Впрочем, в фотографии по-своему жил «дух времени», «Фотография или гравюра?» – название статьи Стасова, в которой на вопрос, поставленный в заглавии, он отвечает: гравюра. Деньер «залучил» как-то знаменитого гравера Уткина в свою фотографию, снял его портрет – понравилось! Следом потянулись к Деньеру за портретами Бруни, Пименов, Марков, Шамшин – едва ли не все профессора Академии художеств. «Дух времени» – профессора могут пока позволить себе не признавать слишком близкий к натуре следок, центральную фигуру, взятую в профиль, или самобытно поставленную в композиции группу, но «не признать» фотографию они уже не в силах.
Позже, в восьмидесятые годы, сожалея о том, что после Достоевского остался только один живописный портрет (кисти Перова), Крамской отметит: «Недостаток этот, к счастью, совершенно случайно восполнен фотографиею». И хотя «фотографии редко дают сумму всего, что лицо человеческое в себе заключает», по этой – «можно судить, насколько прибавилось в лице Достоевского значения и глубины мысли». Тогда же, в восьмидесятые годы, Крамской напишет портрет Андрея Ивановича Деньера. Словно откликаясь на спор между фотографией и живописью, портрет знаменитого фотографа заведомо «не фотографичен». Атрибуты явно не документальны, умышленно «художественны» – широкополая шляпа, накидка. Необычный, пластически выраженный, близкий к профилю поворот головы. Глубокие тени и резкие световые пятна (то, что «бог ретуши» убирая, смягчал когда-то). Колорит: темно-красная накидка, черная шляпа, белый мазок воротника, словно искра просверкнувшая, – живопись!

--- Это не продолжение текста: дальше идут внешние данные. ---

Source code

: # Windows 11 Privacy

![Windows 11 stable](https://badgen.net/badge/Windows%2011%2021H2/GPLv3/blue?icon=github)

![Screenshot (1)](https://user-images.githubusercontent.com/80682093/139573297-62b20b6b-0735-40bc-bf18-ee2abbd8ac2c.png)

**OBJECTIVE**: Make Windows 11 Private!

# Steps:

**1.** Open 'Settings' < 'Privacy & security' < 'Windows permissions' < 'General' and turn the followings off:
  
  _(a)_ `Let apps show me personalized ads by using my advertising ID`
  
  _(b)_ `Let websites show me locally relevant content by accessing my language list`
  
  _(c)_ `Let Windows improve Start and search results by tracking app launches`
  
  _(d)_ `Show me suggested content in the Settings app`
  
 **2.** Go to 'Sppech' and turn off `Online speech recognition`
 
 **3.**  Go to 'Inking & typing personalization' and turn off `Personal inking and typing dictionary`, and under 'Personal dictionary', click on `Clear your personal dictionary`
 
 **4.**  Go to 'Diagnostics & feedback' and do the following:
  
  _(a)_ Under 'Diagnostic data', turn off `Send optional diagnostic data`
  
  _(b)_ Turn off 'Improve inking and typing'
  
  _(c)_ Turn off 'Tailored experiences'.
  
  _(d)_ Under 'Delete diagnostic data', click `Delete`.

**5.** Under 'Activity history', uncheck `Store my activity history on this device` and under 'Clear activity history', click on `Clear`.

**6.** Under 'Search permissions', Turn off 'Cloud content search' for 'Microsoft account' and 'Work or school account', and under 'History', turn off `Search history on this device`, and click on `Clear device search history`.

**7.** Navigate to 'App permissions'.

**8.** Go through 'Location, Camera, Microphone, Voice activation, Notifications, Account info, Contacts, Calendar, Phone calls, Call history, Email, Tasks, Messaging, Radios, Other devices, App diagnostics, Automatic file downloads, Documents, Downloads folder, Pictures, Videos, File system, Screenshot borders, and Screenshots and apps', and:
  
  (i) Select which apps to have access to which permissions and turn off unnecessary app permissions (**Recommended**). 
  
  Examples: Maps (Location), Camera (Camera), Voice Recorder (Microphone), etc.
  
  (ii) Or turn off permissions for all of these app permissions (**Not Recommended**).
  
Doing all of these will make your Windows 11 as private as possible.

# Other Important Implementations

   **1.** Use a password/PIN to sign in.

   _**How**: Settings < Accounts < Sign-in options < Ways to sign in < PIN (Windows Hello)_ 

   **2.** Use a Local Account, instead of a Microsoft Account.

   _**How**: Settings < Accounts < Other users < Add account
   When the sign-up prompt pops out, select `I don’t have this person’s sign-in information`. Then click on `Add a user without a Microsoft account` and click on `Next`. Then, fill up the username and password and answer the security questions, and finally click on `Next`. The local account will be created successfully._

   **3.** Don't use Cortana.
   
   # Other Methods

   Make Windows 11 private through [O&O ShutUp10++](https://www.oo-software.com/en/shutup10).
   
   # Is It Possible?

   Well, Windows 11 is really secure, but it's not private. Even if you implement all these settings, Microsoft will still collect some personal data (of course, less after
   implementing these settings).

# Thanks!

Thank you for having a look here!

«Живопись! Я готов это слово повторять до изнеможения, оно на меня имеет сильное влияние; это слово – моя электрическая искра, при произнесении его я весь превращаюсь в какое-то внутреннее трясение. В разговоре о ней я воспламеняюсь до последней степени. Она исключительно занимает в это время все мое внутреннее существо, все мои умственные способности, одним словом, всего меня», – записал он еще в юношеском дневнике.
Крамской в Петербург по фотографическим делам приехал, но приехал он не ретушером в душе, и титул «бога ретуши» не больно-то для него лестен: с мечтой о живописи приехал Крамской в столицу. Каждый вечер, гуляя по набережной, брел он, наверно, сам того не замечая, к заветному дому с заветной надписью «Свободным художествам» над входом, долго стоял в задумчивости, потом поворачивал медленно обратно: недалеко от Академии, на 1-й линии, он снимал две уютные комнатки в доме г-жи Соколовой.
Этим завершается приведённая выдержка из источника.